In the Morris Water Maze behavioral test, the
rats showed significant differences in learning. Tg control rats
required more time to find the hidden platform than wt control rats
(p ≤ 0.01). Conversely, ANAVEX®3-71-treated Tg rats performed
significantly better than Tg control rats (p ≤ 0.05).
In the Social Preference behavioral test, Tg
control rats showed less interaction time with a “stranger rat”
than wt control rats (p ≤ 0.001). This deficit in Tg rats was
entirely reversed with ANAVEX®3-71 (p ≤ 0.0001).
This new data strengthens the importance and
applicability of Anavex’s Precision Medicine SIGMAR1 platform and
is consistent with previously reported therapeutic significant and
dose-dependent preclinical prevention of Aβ (Abeta) induced
biomarker-correlated cognitive impairments with ANAVEX®2-73.1
Both clinical drug candidates ANAVEX®2-73 and
ANAVEX®3-71 activate the sigma-1 receptor (SIGMAR1). Data suggests
that activation of SIGMAR1 results in the restoration of
homeostatic function within the body and is pivotal to restoring
neural cell balance and the promotion of neuroplasticity.2 Recent
independent findings strengthen the understanding of the beneficial
effects of SIGMAR1 activation as a compensatory mechanism to
chronic CNS diseases.3
“These results strengthen our SIGMAR1 product
platform and validate Anavex’s approach to CNS target selection and
drug discovery,” said Christopher U Missling, PhD, President and
Chief Executive Officer of Anavex. “This data increases Anavex’
confidence in the potential of our Precision Medicine technology to
address serious neurodegenerative diseases.”
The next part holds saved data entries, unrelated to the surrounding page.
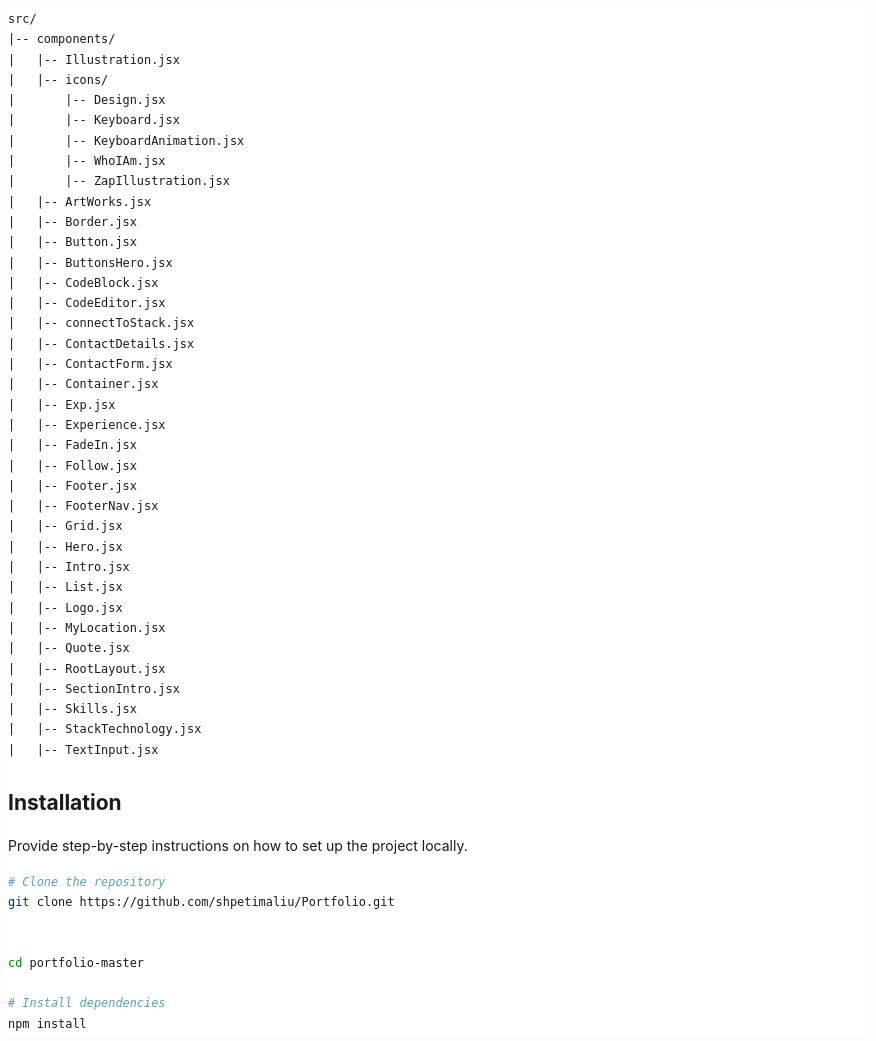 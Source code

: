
 ```plaintext
src/
|-- components/
|   |-- Illustration.jsx
|   |-- icons/
|       |-- Design.jsx
|       |-- Keyboard.jsx
|       |-- KeyboardAnimation.jsx
|       |-- WhoIAm.jsx
|       |-- ZapIllustration.jsx
|   |-- ArtWorks.jsx
|   |-- Border.jsx
|   |-- Button.jsx
|   |-- ButtonsHero.jsx
|   |-- CodeBlock.jsx
|   |-- CodeEditor.jsx
|   |-- connectToStack.jsx
|   |-- ContactDetails.jsx
|   |-- ContactForm.jsx
|   |-- Container.jsx
|   |-- Exp.jsx
|   |-- Experience.jsx
|   |-- FadeIn.jsx
|   |-- Follow.jsx
|   |-- Footer.jsx
|   |-- FooterNav.jsx
|   |-- Grid.jsx
|   |-- Hero.jsx
|   |-- Intro.jsx
|   |-- List.jsx
|   |-- Logo.jsx
|   |-- MyLocation.jsx
|   |-- Quote.jsx
|   |-- RootLayout.jsx
|   |-- SectionIntro.jsx
|   |-- Skills.jsx
|   |-- StackTechnology.jsx
|   |-- TextInput.jsx
```

## Installation

Provide step-by-step instructions on how to set up the project locally.

```bash
# Clone the repository
git clone https://github.com/shpetimaliu/Portfolio.git


cd portfolio-master

# Install dependencies
npm install
```
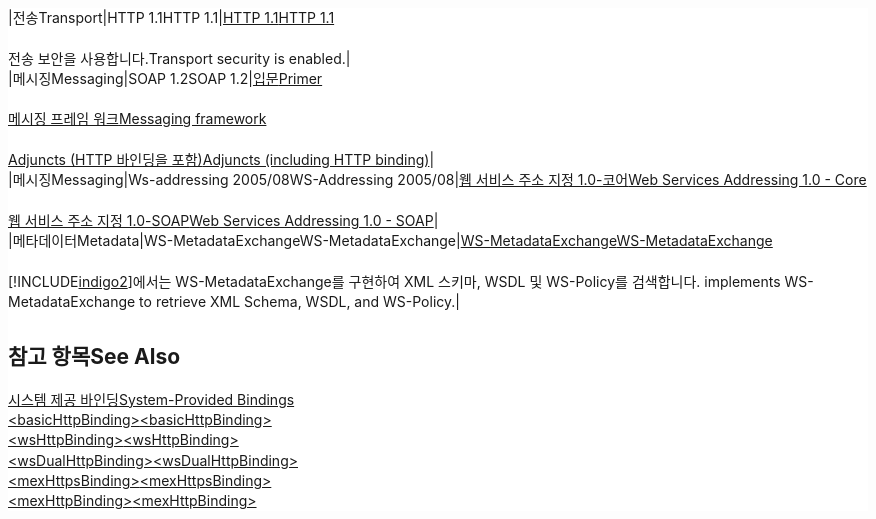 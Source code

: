 |<span data-ttu-id="4d7fd-258">전송</span><span class="sxs-lookup"><span data-stu-id="4d7fd-258">Transport</span></span>|<span data-ttu-id="4d7fd-259">HTTP 1.1</span><span class="sxs-lookup"><span data-stu-id="4d7fd-259">HTTP 1.1</span></span>|[<span data-ttu-id="4d7fd-260">HTTP 1.1</span><span class="sxs-lookup"><span data-stu-id="4d7fd-260">HTTP 1.1</span></span>](http://go.microsoft.com/fwlink/?LinkId=84048)<br /><br /> <span data-ttu-id="4d7fd-261">전송 보안을 사용합니다.</span><span class="sxs-lookup"><span data-stu-id="4d7fd-261">Transport security is enabled.</span></span>|  
|<span data-ttu-id="4d7fd-262">메시징</span><span class="sxs-lookup"><span data-stu-id="4d7fd-262">Messaging</span></span>|<span data-ttu-id="4d7fd-263">SOAP 1.2</span><span class="sxs-lookup"><span data-stu-id="4d7fd-263">SOAP 1.2</span></span>|[<span data-ttu-id="4d7fd-264">입문</span><span class="sxs-lookup"><span data-stu-id="4d7fd-264">Primer</span></span>](http://go.microsoft.com/fwlink/?LinkId=48282)<br /><br /> [<span data-ttu-id="4d7fd-265">메시징 프레임 워크</span><span class="sxs-lookup"><span data-stu-id="4d7fd-265">Messaging framework</span></span>](http://go.microsoft.com/fwlink/?LinkId=94664)<br /><br /> [<span data-ttu-id="4d7fd-266">Adjuncts (HTTP 바인딩을 포함)</span><span class="sxs-lookup"><span data-stu-id="4d7fd-266">Adjuncts (including HTTP binding)</span></span>](http://go.microsoft.com/fwlink/?LinkId=95329)|  
|<span data-ttu-id="4d7fd-267">메시징</span><span class="sxs-lookup"><span data-stu-id="4d7fd-267">Messaging</span></span>|<span data-ttu-id="4d7fd-268">Ws-addressing 2005/08</span><span class="sxs-lookup"><span data-stu-id="4d7fd-268">WS-Addressing 2005/08</span></span>|[<span data-ttu-id="4d7fd-269">웹 서비스 주소 지정 1.0-코어</span><span class="sxs-lookup"><span data-stu-id="4d7fd-269">Web Services Addressing 1.0 - Core</span></span>](http://go.microsoft.com/fwlink/?LinkId=90574)<br /><br /> [<span data-ttu-id="4d7fd-270">웹 서비스 주소 지정 1.0-SOAP</span><span class="sxs-lookup"><span data-stu-id="4d7fd-270">Web Services Addressing 1.0 - SOAP</span></span>](http://go.microsoft.com/fwlink/?LinkId=95330)|  
|<span data-ttu-id="4d7fd-271">메타데이터</span><span class="sxs-lookup"><span data-stu-id="4d7fd-271">Metadata</span></span>|<span data-ttu-id="4d7fd-272">WS-MetadataExchange</span><span class="sxs-lookup"><span data-stu-id="4d7fd-272">WS-MetadataExchange</span></span>|[<span data-ttu-id="4d7fd-273">WS-MetadataExchange</span><span class="sxs-lookup"><span data-stu-id="4d7fd-273">WS-MetadataExchange</span></span>](http://go.microsoft.com/fwlink/?LinkId=94868)<br /><br /> [!INCLUDE[indigo2](../../../../includes/indigo2-md.md)]<span data-ttu-id="4d7fd-274">에서는 WS-MetadataExchange를 구현하여 XML 스키마, WSDL 및 WS-Policy를 검색합니다.</span><span class="sxs-lookup"><span data-stu-id="4d7fd-274"> implements WS-MetadataExchange to retrieve XML Schema, WSDL, and WS-Policy.</span></span>|  
  
## <a name="see-also"></a><span data-ttu-id="4d7fd-275">참고 항목</span><span class="sxs-lookup"><span data-stu-id="4d7fd-275">See Also</span></span>  
 [<span data-ttu-id="4d7fd-276">시스템 제공 바인딩</span><span class="sxs-lookup"><span data-stu-id="4d7fd-276">System-Provided Bindings</span></span>](../../../../docs/framework/wcf/system-provided-bindings.md)  
 [<span data-ttu-id="4d7fd-277">\<basicHttpBinding></span><span class="sxs-lookup"><span data-stu-id="4d7fd-277">\<basicHttpBinding></span></span>](../../../../docs/framework/configure-apps/file-schema/wcf/basichttpbinding.md)  
 [<span data-ttu-id="4d7fd-278">\<wsHttpBinding></span><span class="sxs-lookup"><span data-stu-id="4d7fd-278">\<wsHttpBinding></span></span>](../../../../docs/framework/configure-apps/file-schema/wcf/wshttpbinding.md)  
 [<span data-ttu-id="4d7fd-279">\<wsDualHttpBinding></span><span class="sxs-lookup"><span data-stu-id="4d7fd-279">\<wsDualHttpBinding></span></span>](../../../../docs/framework/configure-apps/file-schema/wcf/wsdualhttpbinding.md)  
 [<span data-ttu-id="4d7fd-280">\<mexHttpsBinding></span><span class="sxs-lookup"><span data-stu-id="4d7fd-280">\<mexHttpsBinding></span></span>](../../../../docs/framework/configure-apps/file-schema/wcf/mexhttpsbinding.md)  
 [<span data-ttu-id="4d7fd-281">\<mexHttpBinding></span><span class="sxs-lookup"><span data-stu-id="4d7fd-281">\<mexHttpBinding></span></span>](../../../../docs/framework/configure-apps/file-schema/wcf/mexhttpbinding.md)
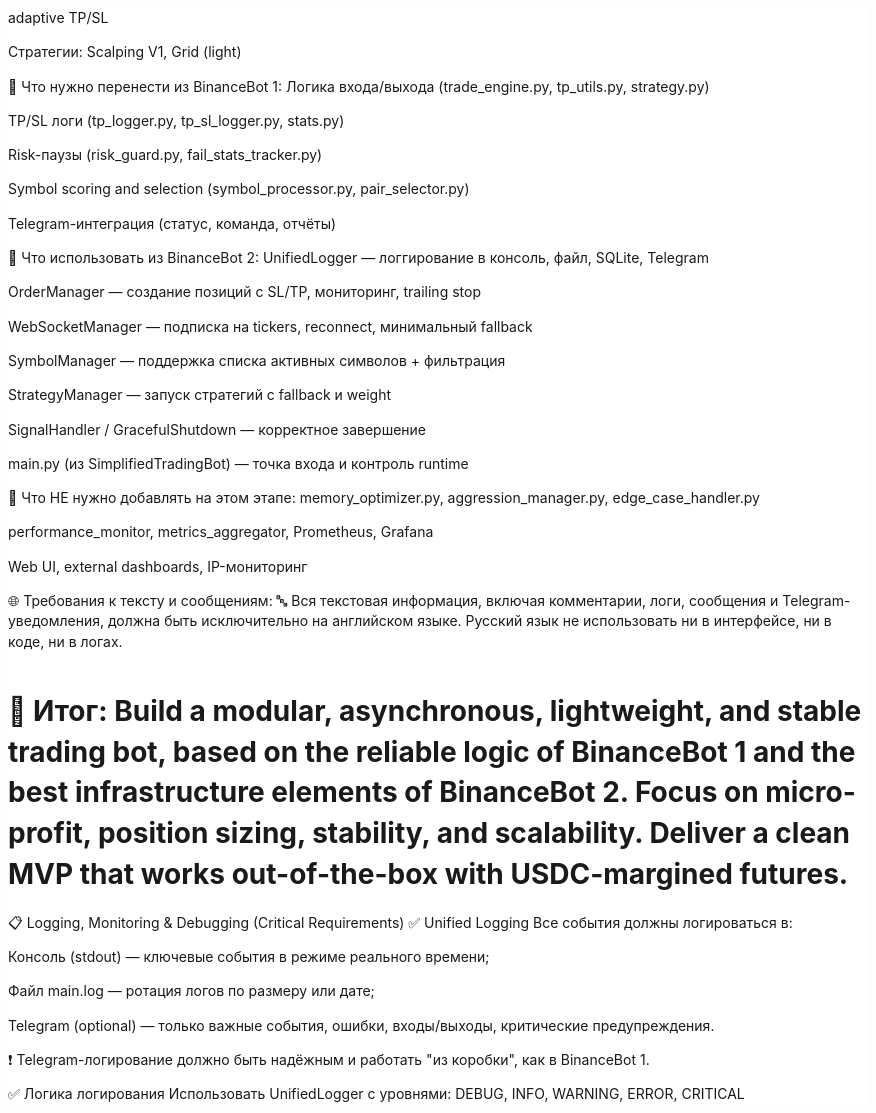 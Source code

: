 adaptive TP/SL

Стратегии: Scalping V1, Grid (light)

🧠 Что нужно перенести из BinanceBot 1:
Логика входа/выхода (trade_engine.py, tp_utils.py, strategy.py)

TP/SL логи (tp_logger.py, tp_sl_logger.py, stats.py)

Risk-паузы (risk_guard.py, fail_stats_tracker.py)

Symbol scoring and selection (symbol_processor.py, pair_selector.py)

Telegram-интеграция (статус, команда, отчёты)

🔧 Что использовать из BinanceBot 2:
UnifiedLogger — логгирование в консоль, файл, SQLite, Telegram

OrderManager — создание позиций с SL/TP, мониторинг, trailing stop

WebSocketManager — подписка на tickers, reconnect, минимальный fallback

SymbolManager — поддержка списка активных символов + фильтрация

StrategyManager — запуск стратегий с fallback и weight

SignalHandler / GracefulShutdown — корректное завершение

main.py (из SimplifiedTradingBot) — точка входа и контроль runtime

🧼 Что НЕ нужно добавлять на этом этапе:
memory_optimizer.py, aggression_manager.py, edge_case_handler.py

performance_monitor, metrics_aggregator, Prometheus, Grafana

Web UI, external dashboards, IP-мониторинг

🌐 Требования к тексту и сообщениям:
🔤 Вся текстовая информация, включая комментарии, логи, сообщения и Telegram-уведомления, должна быть исключительно на английском языке.
Русский язык не использовать ни в интерфейсе, ни в коде, ни в логах.

🧭 Итог:
Build a modular, asynchronous, lightweight, and stable trading bot,
based on the reliable logic of BinanceBot 1 and the best infrastructure elements of BinanceBot 2.
Focus on micro-profit, position sizing, stability, and scalability.
Deliver a clean MVP that works out-of-the-box with USDC-margined futures.
==========================================================
📋 Logging, Monitoring & Debugging (Critical Requirements)
✅ Unified Logging
Все события должны логироваться в:

Консоль (stdout) — ключевые события в режиме реального времени;

Файл main.log — ротация логов по размеру или дате;

Telegram (optional) — только важные события, ошибки, входы/выходы, критические предупреждения.

❗ Telegram-логирование должно быть надёжным и работать "из коробки", как в BinanceBot 1.

✅ Логика логирования
Использовать UnifiedLogger с уровнями: DEBUG, INFO, WARNING, ERROR, CRITICAL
The presentation of the Abstract #69100 is
available on the Anavex website (www.anavex.com).
About ANAVEX®3-71
ANAVEX®3-71, previously AF710B, represents
Anavex’s 2nd novel clinical sigma-1 and muscarinic receptor program
parallel to ANAVEX®2-73 (blarcamesine). Anavex is developing
ANAVEX®3-71 initially for the treatment of Frontotemporal Dementia
(FTD), for which ANAVEX®3-71 was previously granted orphan drug
designation by the FDA. ANAVEX®3-71 demonstrated disease-modifying
activity against the major hallmarks of Alzheimer’s disease in
transgenic (3xTg-AD) mice, including cognitive deficits, amyloid
and tau pathologies, as well as beneficial effects on mitochondrial
dysfunction and neuroinflammation.4 ANAVEX®3-71 recently completed
a placebo-controlled Phase 1 clinical trial (ANAVEX®3-71-001). The
study successfully reached primary and secondary safety
endpoints.5
About Anavex Life Sciences Corp.
Anavex Life Sciences Corp. (Nasdaq: AVXL) is a
publicly traded biopharmaceutical company dedicated to the
development of novel therapeutics for the treatment of
neurodegenerative and neurodevelopmental disorders including
Alzheimer’s disease, Parkinson’s disease, Rett syndrome and other
central nervous system (CNS) diseases, pain, and various types of
cancer. Anavex’s lead drug candidate, ANAVEX®2-73 (blarcamesine),
has successfully completed a Phase 2a clinical trial for
Alzheimer’s disease, a Phase 2 proof-of-concept study in
Parkinson’s disease dementia and both a Phase 2 and a Phase 3 study
in adult patients with Rett syndrome. ANAVEX®2-73 is an orally
available drug candidate that restores cellular homeostasis by
targeting sigma-1 and muscarinic receptors. Preclinical studies
demonstrated its potential to halt and/or reverse the course of
Alzheimer’s disease. ANAVEX®2-73 also exhibited anticonvulsant,
anti-amnesic, neuroprotective, and anti-depressant properties in
animal models, indicating its potential to treat additional CNS
disorders, including epilepsy. The Michael J. Fox Foundation for
Parkinson’s Research previously awarded Anavex a research grant,
which fully funded a preclinical study to develop ANAVEX®2-73 for
the treatment of Parkinson’s disease. ANAVEX®3-71, which targets
sigma-1 and muscarinic M1 receptors, is a promising clinical stage
drug candidate demonstrating disease-modifying activity against the
major hallmarks of Alzheimer’s disease in transgenic (3xTg-AD)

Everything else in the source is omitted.